私は散らかった絵の具を片付けながら、置いてけぼりになった青い猫の絵を眺める。
「芸術といえば芸術……かな?」
実際には子供の落書きなのだが、斬新といえば斬新に見える。
「今度来た時に驚かせてやろう」
というわけで、男の子が残していった絵を額に入れて飾ってみる。
うん。
こうして、壁に飾ってみるとなかなか味があっていい絵に見えるから不思議だ。
というか、多分、額の力だろうけどね。
額パワー凄い。
「これで、今度来なかったら笑うけど」
苦笑しながらギャラリーの片付けをして、私はその日の営業を終わりにするのであった。
■□■
翌日の午前中は、
ルーシーさんとの交渉は上手くいったようだけど、あの土地はまだまだ不足してるものが多過ぎる。

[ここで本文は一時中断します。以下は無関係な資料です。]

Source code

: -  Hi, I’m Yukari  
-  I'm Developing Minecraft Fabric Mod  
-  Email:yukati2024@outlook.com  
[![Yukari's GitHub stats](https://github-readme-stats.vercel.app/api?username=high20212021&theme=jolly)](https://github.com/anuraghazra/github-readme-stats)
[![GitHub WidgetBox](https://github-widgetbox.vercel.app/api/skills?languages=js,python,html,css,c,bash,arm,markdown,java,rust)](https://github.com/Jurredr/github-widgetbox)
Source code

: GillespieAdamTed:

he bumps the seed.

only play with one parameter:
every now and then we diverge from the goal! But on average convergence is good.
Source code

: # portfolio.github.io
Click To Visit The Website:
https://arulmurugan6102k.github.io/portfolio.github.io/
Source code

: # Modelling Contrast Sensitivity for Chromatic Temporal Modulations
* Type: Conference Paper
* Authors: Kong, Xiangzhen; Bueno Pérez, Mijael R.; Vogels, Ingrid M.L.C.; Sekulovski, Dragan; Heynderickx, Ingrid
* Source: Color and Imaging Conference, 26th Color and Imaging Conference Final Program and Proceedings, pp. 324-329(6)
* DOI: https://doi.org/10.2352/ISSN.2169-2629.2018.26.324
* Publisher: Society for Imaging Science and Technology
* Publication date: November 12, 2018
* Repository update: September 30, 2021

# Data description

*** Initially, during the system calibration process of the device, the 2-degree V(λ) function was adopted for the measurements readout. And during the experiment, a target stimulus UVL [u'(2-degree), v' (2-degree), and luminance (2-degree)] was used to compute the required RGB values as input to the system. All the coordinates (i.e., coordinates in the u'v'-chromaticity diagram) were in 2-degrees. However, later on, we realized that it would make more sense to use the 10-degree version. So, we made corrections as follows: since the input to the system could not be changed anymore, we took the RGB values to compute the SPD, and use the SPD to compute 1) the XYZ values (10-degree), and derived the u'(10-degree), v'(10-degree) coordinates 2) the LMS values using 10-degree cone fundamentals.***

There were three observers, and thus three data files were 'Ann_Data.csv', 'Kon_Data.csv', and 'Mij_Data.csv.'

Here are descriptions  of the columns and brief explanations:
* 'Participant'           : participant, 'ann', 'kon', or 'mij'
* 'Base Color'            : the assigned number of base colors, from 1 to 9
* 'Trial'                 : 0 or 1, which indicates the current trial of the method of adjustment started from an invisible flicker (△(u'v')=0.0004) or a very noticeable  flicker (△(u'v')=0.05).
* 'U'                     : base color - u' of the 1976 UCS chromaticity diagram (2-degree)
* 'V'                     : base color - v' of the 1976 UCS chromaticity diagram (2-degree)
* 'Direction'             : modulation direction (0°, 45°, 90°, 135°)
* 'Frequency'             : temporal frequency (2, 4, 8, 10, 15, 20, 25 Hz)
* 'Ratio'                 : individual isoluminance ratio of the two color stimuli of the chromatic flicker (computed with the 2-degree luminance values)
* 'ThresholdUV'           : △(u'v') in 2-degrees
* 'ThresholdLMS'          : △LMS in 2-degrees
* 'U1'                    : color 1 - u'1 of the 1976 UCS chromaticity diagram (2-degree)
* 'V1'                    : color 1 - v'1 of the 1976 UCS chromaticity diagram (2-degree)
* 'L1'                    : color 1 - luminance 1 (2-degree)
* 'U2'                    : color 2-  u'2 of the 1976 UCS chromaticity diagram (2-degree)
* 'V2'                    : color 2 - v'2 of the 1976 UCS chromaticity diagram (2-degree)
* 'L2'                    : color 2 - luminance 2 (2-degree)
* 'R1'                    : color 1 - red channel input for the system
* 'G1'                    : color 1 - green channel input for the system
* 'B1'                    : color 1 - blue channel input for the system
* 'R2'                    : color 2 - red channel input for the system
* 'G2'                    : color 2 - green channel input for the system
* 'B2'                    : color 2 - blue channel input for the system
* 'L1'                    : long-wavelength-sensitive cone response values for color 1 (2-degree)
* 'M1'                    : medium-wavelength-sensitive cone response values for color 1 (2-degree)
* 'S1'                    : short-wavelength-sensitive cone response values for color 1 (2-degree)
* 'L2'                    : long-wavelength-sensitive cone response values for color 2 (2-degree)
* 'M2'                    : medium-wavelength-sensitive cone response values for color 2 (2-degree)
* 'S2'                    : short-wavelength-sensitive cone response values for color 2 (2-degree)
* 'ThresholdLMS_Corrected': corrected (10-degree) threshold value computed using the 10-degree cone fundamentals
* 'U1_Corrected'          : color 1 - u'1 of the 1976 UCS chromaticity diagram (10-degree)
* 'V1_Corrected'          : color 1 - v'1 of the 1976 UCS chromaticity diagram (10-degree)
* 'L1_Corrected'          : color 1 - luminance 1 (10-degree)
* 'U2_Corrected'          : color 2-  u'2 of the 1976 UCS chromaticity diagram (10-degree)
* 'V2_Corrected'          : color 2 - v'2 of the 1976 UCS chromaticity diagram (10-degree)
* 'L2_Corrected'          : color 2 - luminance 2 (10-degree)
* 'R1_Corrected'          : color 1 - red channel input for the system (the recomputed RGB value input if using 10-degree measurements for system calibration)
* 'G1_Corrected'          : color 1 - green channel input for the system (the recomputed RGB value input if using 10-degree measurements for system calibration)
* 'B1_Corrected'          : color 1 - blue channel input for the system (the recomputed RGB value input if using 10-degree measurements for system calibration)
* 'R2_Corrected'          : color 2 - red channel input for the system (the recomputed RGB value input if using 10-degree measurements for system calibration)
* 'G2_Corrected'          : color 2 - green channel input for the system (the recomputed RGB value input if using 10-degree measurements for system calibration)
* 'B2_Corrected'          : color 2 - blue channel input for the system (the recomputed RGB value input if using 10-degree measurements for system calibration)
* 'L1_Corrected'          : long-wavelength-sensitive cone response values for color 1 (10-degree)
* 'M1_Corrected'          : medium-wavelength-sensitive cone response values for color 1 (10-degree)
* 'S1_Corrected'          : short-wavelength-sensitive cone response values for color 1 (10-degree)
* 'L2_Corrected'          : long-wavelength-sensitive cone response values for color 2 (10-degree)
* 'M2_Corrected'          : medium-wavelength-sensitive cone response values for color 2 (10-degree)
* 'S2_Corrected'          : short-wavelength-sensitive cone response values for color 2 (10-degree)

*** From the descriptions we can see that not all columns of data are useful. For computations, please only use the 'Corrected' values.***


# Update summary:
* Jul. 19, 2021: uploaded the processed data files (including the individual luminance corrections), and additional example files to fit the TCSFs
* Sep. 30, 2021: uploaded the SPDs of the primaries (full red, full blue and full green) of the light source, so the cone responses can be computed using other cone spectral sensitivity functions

今日は各家庭で使うようなお皿や調理器具の買い出しに向かうつもりだ。
と、ドアノブにCLOSEの札を掛けたところで、背後に気配を感じて振り返る。
「本日はギャラリーはお休みですか?」
お客さん……?
その割には風体がなんか怪しい。
フードを深く被り、体をすっぽり覆うローブで体型を隠しているのは、どう見ても不審者だ。
声は女の人だけど……。
とにかく見た目は怪しい。
「午前中は用事で出かけるので、午後からでしたら開けられると思いますよ」
「そうですか、わかりました。ありがとうございます」
見た目は怪しいけど礼儀正しい人らしく、ペコリと頭を下げて去っていく。
それにしても、ここの店を誰にも宣伝してないのにピンポイントでやってくるなんて……。
「お客さんの格好といい、なかなか謎だね」
とりあえず、わからないことをいつまでも考えていても仕方ないので、店に鍵を掛けて買い物に出かけることにしよう。